Porto Editora, João Céu e Silva
Pág. 90
Saramago aborda o problema da educação versus instrução, e menciona uma participação num congresso de professores, em São Paulo - Brasil,. Aborda a temática da tutela do ensino, em que no antigamente eram criados ministérios da "instrução" e que nos tempos mais próximos, passaram a chamar de Ministério da Educação.
E leva-nos a esta, pertinente e musculada, observação.

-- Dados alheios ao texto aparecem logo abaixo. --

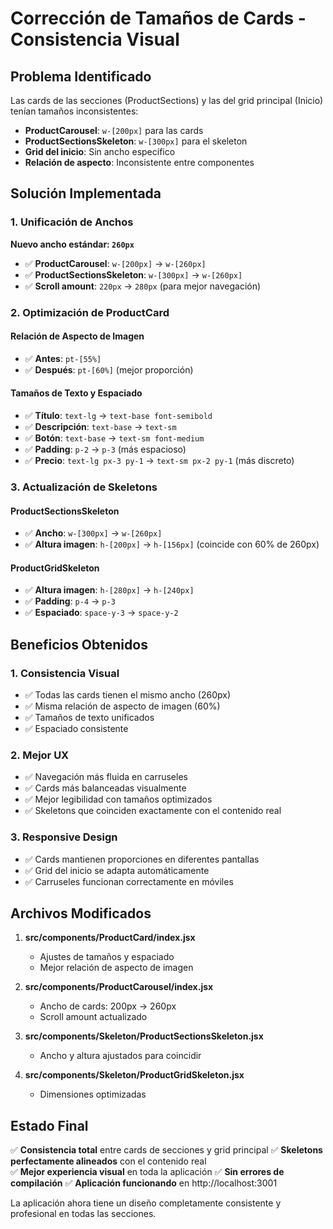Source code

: # Corrección de Tamaños de Cards - Consistencia Visual

## Problema Identificado
Las cards de las secciones (ProductSections) y las del grid principal (Inicio) tenían tamaños inconsistentes:

- **ProductCarousel**: `w-[200px]` para las cards
- **ProductSectionsSkeleton**: `w-[300px]` para el skeleton  
- **Grid del inicio**: Sin ancho específico
- **Relación de aspecto**: Inconsistente entre componentes

## Solución Implementada

### 1. Unificación de Anchos
**Nuevo ancho estándar: `260px`**

- ✅ **ProductCarousel**: `w-[200px]` → `w-[260px]`
- ✅ **ProductSectionsSkeleton**: `w-[300px]` → `w-[260px]`
- ✅ **Scroll amount**: `220px` → `280px` (para mejor navegación)

### 2. Optimización de ProductCard

#### Relación de Aspecto de Imagen
- ✅ **Antes**: `pt-[55%]` 
- ✅ **Después**: `pt-[60%]` (mejor proporción)

#### Tamaños de Texto y Espaciado
- ✅ **Título**: `text-lg` → `text-base font-semibold`
- ✅ **Descripción**: `text-base` → `text-sm`
- ✅ **Botón**: `text-base` → `text-sm font-medium`
- ✅ **Padding**: `p-2` → `p-3` (más espacioso)
- ✅ **Precio**: `text-lg px-3 py-1` → `text-sm px-2 py-1` (más discreto)

### 3. Actualización de Skeletons

#### ProductSectionsSkeleton
- ✅ **Ancho**: `w-[300px]` → `w-[260px]`
- ✅ **Altura imagen**: `h-[200px]` → `h-[156px]` (coincide con 60% de 260px)

#### ProductGridSkeleton  
- ✅ **Altura imagen**: `h-[280px]` → `h-[240px]`
- ✅ **Padding**: `p-4` → `p-3`
- ✅ **Espaciado**: `space-y-3` → `space-y-2`

## Beneficios Obtenidos

### 1. Consistencia Visual
- ✅ Todas las cards tienen el mismo ancho (260px)
- ✅ Misma relación de aspecto de imagen (60%)
- ✅ Tamaños de texto unificados
- ✅ Espaciado consistente

### 2. Mejor UX
- ✅ Navegación más fluida en carruseles
- ✅ Cards más balanceadas visualmente
- ✅ Mejor legibilidad con tamaños optimizados
- ✅ Skeletons que coinciden exactamente con el contenido real

### 3. Responsive Design
- ✅ Cards mantienen proporciones en diferentes pantallas
- ✅ Grid del inicio se adapta automáticamente
- ✅ Carruseles funcionan correctamente en móviles

## Archivos Modificados

1. **src/components/ProductCard/index.jsx**
   - Ajustes de tamaños y espaciado
   - Mejor relación de aspecto de imagen

2. **src/components/ProductCarousel/index.jsx**  
   - Ancho de cards: 200px → 260px
   - Scroll amount actualizado

3. **src/components/Skeleton/ProductSectionsSkeleton.jsx**
   - Ancho y altura ajustados para coincidir

4. **src/components/Skeleton/ProductGridSkeleton.jsx**
   - Dimensiones optimizadas

## Estado Final
✅ **Consistencia total** entre cards de secciones y grid principal
✅ **Skeletons perfectamente alineados** con el contenido real  
✅ **Mejor experiencia visual** en toda la aplicación
✅ **Sin errores de compilación**
✅ **Aplicación funcionando** en http://localhost:3001

La aplicación ahora tiene un diseño completamente consistente y profesional en todas las secciones.
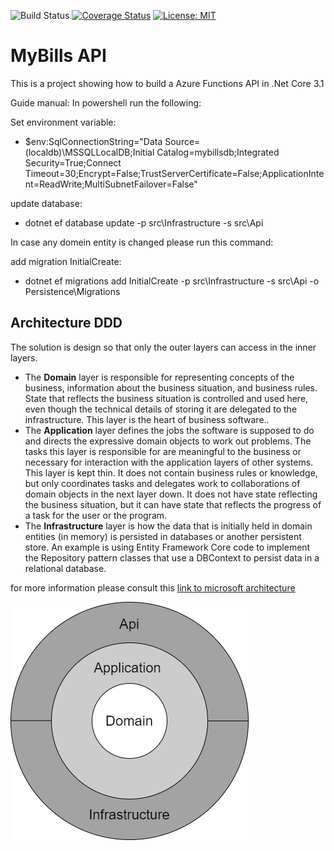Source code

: ![Build Status](https://github.com/nunocorreia85/MyBillsApi/workflows/BuildTest/badge.svg?branch=master) [![Coverage Status](https://coveralls.io/repos/github/nunocorreia85/MyBillsApi/badge.svg?branch=master)](https://coveralls.io/github/nunocorreia85/MyBillsApi?branch=master) [![License: MIT](https://img.shields.io/badge/License-MIT-green.svg)](https://github.com/mikuam/TicketStore/blob/master/LICENSE)

# MyBills API
This is a project showing how to build a Azure Functions API in .Net Core 3.1


Guide manual:
In powershell run the following:

Set environment variable:

- $env:SqlConnectionString="Data Source=(localdb)\MSSQLLocalDB;Initial Catalog=mybillsdb;Integrated Security=True;Connect Timeout=30;Encrypt=False;TrustServerCertificate=False;ApplicationIntent=ReadWrite;MultiSubnetFailover=False"

update database:
- dotnet ef database update -p src\Infrastructure -s src\Api

In case any domein entity is changed please run this command:

add migration InitialCreate:
- dotnet ef migrations add InitialCreate -p src\Infrastructure -s src\Api -o Persistence\Migrations


## Architecture DDD
The solution is design so that only the outer layers can access in the inner layers.
 
 - The **Domain** layer is responsible for representing concepts of the business, information about the business situation, and business rules. State that reflects the business situation is controlled and used here, even though the technical details of storing it are delegated to the infrastructure. This layer is the heart of business software.. 
 - The **Application** layer defines the jobs the software is supposed to do and directs the expressive domain objects to work out problems. The tasks this layer is responsible for are meaningful to the business or necessary for interaction with the application layers of other systems. This layer is kept thin. It does not contain business rules or knowledge, but only coordinates tasks and delegates work to collaborations of domain objects in the next layer down. It does not have state reflecting the business situation, but it can have state that reflects the progress of a task for the user or the program.
 - The **Infrastructure** layer is how the data that is initially held in domain entities (in memory) is persisted in databases or another persistent store. An example is using Entity Framework Core code to implement the Repository pattern classes that use a DBContext to persist data in a relational database.
 
 for more information please consult this [link to microsoft architecture](https://docs.microsoft.com/en-us/dotnet/architecture/microservices/microservice-ddd-cqrs-patterns/ddd-oriented-microservice)
 

![diagram concept](.github/ArchitectureDiagram.png)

(...) " a questão, pelo menos tal como eu a entende, é bastante simples e reduz-se a duas perguntas: pode a escola educar? Ou deve a escola fazer o que lhe compete, que é instruir? Este problema parece um capricho sofista, de separa a educação da instrução, até pode parecer que estou a brincar com as palavras mas não, porque se pensarmos que noutros tempos de uma família de analfabetos podiam sair crianças educadas por esses pais, avós e tios que não conseguiam passar conhecimentos mas podiam transmitir, inconscientemente até, valores de convivência, de trabalho, de respeito e valores de identidade pessoal. (...) Actualmente, o que aconteceu foi que a partir de certa altura e, principalmente, nos tempos mais recentes, com a crise da família - com o desaparecimento da autoridade não imposta mas reconhecida - isso acabou. Espera-se que a escola eduque e a escola não o pode fazer porque não sabe e, mesmo sabendo, não tem os meios que seriam necessários. A educação é outra coisa! Fazia parte das obrigações da família, digamos assim, e de alguma forma também de uma sociedade educada que necessariamente produziria mais ou menos cidadãos educados. Agora, vivemos numa sociedade deseducada, vivemos num processo de deseducação integral - podemos falar noutras circunstâncias de um processo de educação integral - e não somos os únicos, pois todo o mundo está todo assim. Chega ao extremo, e isso deixa-me confuso, de os professores estarem sujeitos à agressão. Onde é que já se viu que o mestre, aquele que transmite, que abres as portas para o mundo e para o conhecimento das coisas, seja tratado como é hoje em dia em toda a parte. Agressões, desprezo e pontapés e essa pobre gente - refiro-me à grande maioria dos professores - são realmente os heróis do nosso tempo. Eles podiam bater com a porta e dizer «não volto mais!» e pergunto-me «porque é que não o fazem?» Porque precisam de viver e de ganhar o seu ordenado, mas era o que deviam fazer. Não é uma greve de um dia, é fechar as portas das escolas, sair e não voltar até que o assunto se resolva." (...)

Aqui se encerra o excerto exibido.